D. – Il Papa è da sempre vicino ai detenuti. In occasione del Giubileo della Misericordia ha stabilito che la porta della loro cella si trasformi in una vera e propria porta santa…
R. – Ci sono delle persone che non si possono muovere, che non possono fare il cammino giubilare, ma che possono fare un cammino giubilare spirituale. Non possono accedere alle cattedrali, ma hanno un luogo in cui incontrano Dio. Anche nel buio di una cella Dio ti intercetta e ti dice: se vuoi, possiamo camminare verso il bene, qualsiasi cosa tu abbia fatto. Qualsiasi situazione ti rimproveri la tua coscienza, sappi che c’è un papà che ti aspetta. Attraversa la porta della sua casa: dove abiti oggi è il luogo in cui Dio può parlarti e là, dove tu stai vivendo la tua fragilità, Dio dice: ‘Apri il cuore a Dio e Dio ti aprirà la sua casa, ti sta solo aspettando’”.
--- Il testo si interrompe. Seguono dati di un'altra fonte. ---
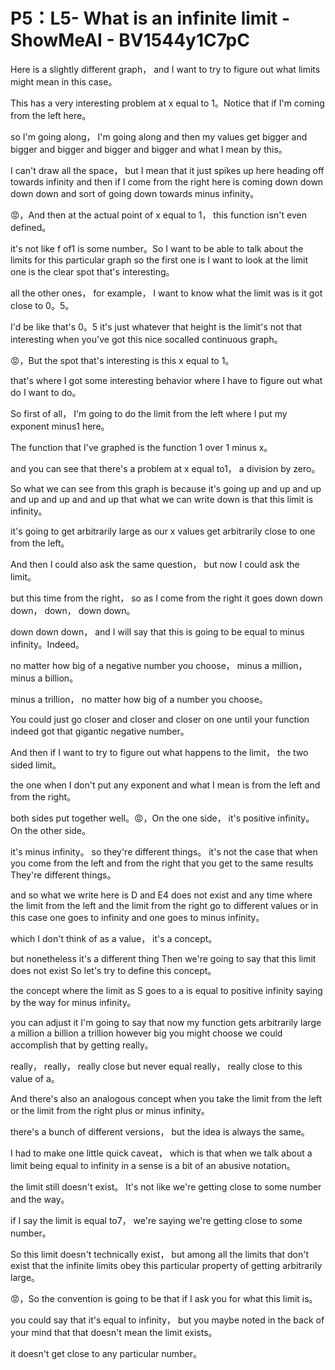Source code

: # P5：L5- What is an infinite limit - ShowMeAI - BV1544y1C7pC

Here is a slightly different graph， and I want to try to figure out what limits might mean in this case。

This has a very interesting problem at x equal to 1。Notice that if I'm coming from the left here。

 so I'm going along， I'm going along and then my values get bigger and bigger and bigger and bigger and bigger and what I mean by this。

 I can't draw all the space， but I mean that it just spikes up here heading off towards infinity and then if I come from the right here is coming down down down down and sort of going down towards minus infinity。

😡，And then at the actual point of x equal to 1， this function isn't even defined。

 it's not like f of1 is some number。So I want to be able to talk about the limits for this particular graph so the first one is I want to look at the limit one is the clear spot that's interesting。

 all the other ones， for example， I want to know what the limit was is it got close to 0。5。

 I'd be like that's 0。5 it's just whatever that height is the limit's not that interesting when you've got this nice socalled continuous graph。

😡，But the spot that's interesting is this x equal to 1。

 that's where I got some interesting behavior where I have to figure out what do I want to do。

So first of all， I'm going to do the limit from the left where I put my exponent minus1 here。

The function that I've graphed is the function 1 over 1 minus x。

 and you can see that there's a problem at x equal to1， a division by zero。

So what we can see from this graph is because it's going up and up and up and up and up and and up that what we can write down is that this limit is infinity。

 it's going to get arbitrarily large as our x values get arbitrarily close to one from the left。

And then I could also ask the same question， but now I could ask the limit。

 but this time from the right， so as I come from the right it goes down down down， down， down down。

 down down down， and I will say that this is going to be equal to minus infinity。Indeed。

 no matter how big of a negative number you choose， minus a million， minus a billion。

 minus a trillion， no matter how big of a number you choose。

You could just go closer and closer and closer on one until your function indeed got that gigantic negative number。

And then if I want to try to figure out what happens to the limit， the two sided limit。

 the one when I don't put any exponent and what I mean is from the left and from the right。

 both sides put together well。😡，On the one side， it's positive infinity。On the other side。

 it's minus infinity。 so they're different things。 it's not the case that when you come from the left and from the right that you get to the same results They're different things。

 and so what we write here is D and E4 does not exist and any time where the limit from the left and the limit from the right go to different values or in this case one goes to infinity and one goes to minus infinity。

 which I don't think of as a value， it's a concept。

 but nonetheless it's a different thing Then we're going to say that this limit does not exist So let's try to define this concept。

 the concept where the limit as S goes to a is equal to positive infinity saying by the way for minus infinity。

 you can adjust it I'm going to say that now my function gets arbitrarily large a million a billion a trillion however big you might choose we could accomplish that by getting really。

 really， really， really close but never equal really， really close to this value of a。

And there's also an analogous concept when you take the limit from the left or the limit from the right plus or minus infinity。

 there's a bunch of different versions， but the idea is always the same。

I had to make one little quick caveat， which is that when we talk about a limit being equal to infinity in a sense is a bit of an abusive notation。

 the limit still doesn't exist。 It's not like we're getting close to some number and the way。

 if I say the limit is equal to7， we're saying we're getting close to some number。

 So this limit doesn't technically exist， but among all the limits that don't exist that the infinite limits obey this particular property of getting arbitrarily large。

😡，So the convention is going to be that if I ask you for what this limit is。

 you could say that it's equal to infinity， but you maybe noted in the back of your mind that that doesn't mean the limit exists。

 it doesn't get close to any particular number。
D. – Queste dichiarazioni del Santo Padre ci portano a riflettere sul significato della pena e a chiederci che cosa ci si aspetta davvero dalla redenzione in un carcere…
R. – Il carcere, come struttura, limita molto la persona. L’attività delle persone è ridotta e si fa difficoltà a responsabilizzarle. Tutto quello, quindi, che serve a coscientizzare rispetto al male che uno ha fatto, a capire che questo male non è tutta la sua vita, ma c’è del bene che il Signore può ancora ricavare dalla persona, e tutto ciò che porta maggiore dignità nelle carceri, favorisce un cambiamento del vissuto in carcere, ma anche della giustizia. La speranza è che le parole del Papa aiutino tutti a coscientizzarsi meglio rispetto al male fatto, a ripararlo e a pensare di se stessi che in ogni caso ci si può rialzare, in ogni situazione si può ridiventare uomini nuovi.
D. – E’ più complesso per un uomo avvicinarsi alla fede dietro alle sbarre?
R. – Non è detto, non è detto che la situazione del carcere diventi quella che ti allontana di più. Può succedere. Noi abbiamo un esempio nella parola di Dio che ci fa vedere molto chiaramente che cosa può capitare. Gesù Cristo è affiancato da due ladroni, uno chiede la salvezza, l’altro chiede a Dio: visto che sei Dio, tiraci giù dalla croce e io crederò che tu sei Dio. Quelli credo che siano i due atteggiamenti simbolo, perché di fronte alla disperazione che si vive in carcere si può rimproverare Dio per il fatto che non intervenga. E altri invece riacquisiscono la capacità di comprendere che Gesù stesso ha subito non tanto la carcerazione, ma la condanna degli uomini, e questo fratello maggiore ci può riaccompagnare da Dio Padre, che ci abbraccia e ci rimette in libertà, a partire dalla libertà personale, che poi diventa anche libertà esterna quando effettivamente nella società si creano tutti i presupposti, perché le persone che escono dal carcere possano avere una capacità migliore di avere lavoro, di avere la casa e di avere affetti.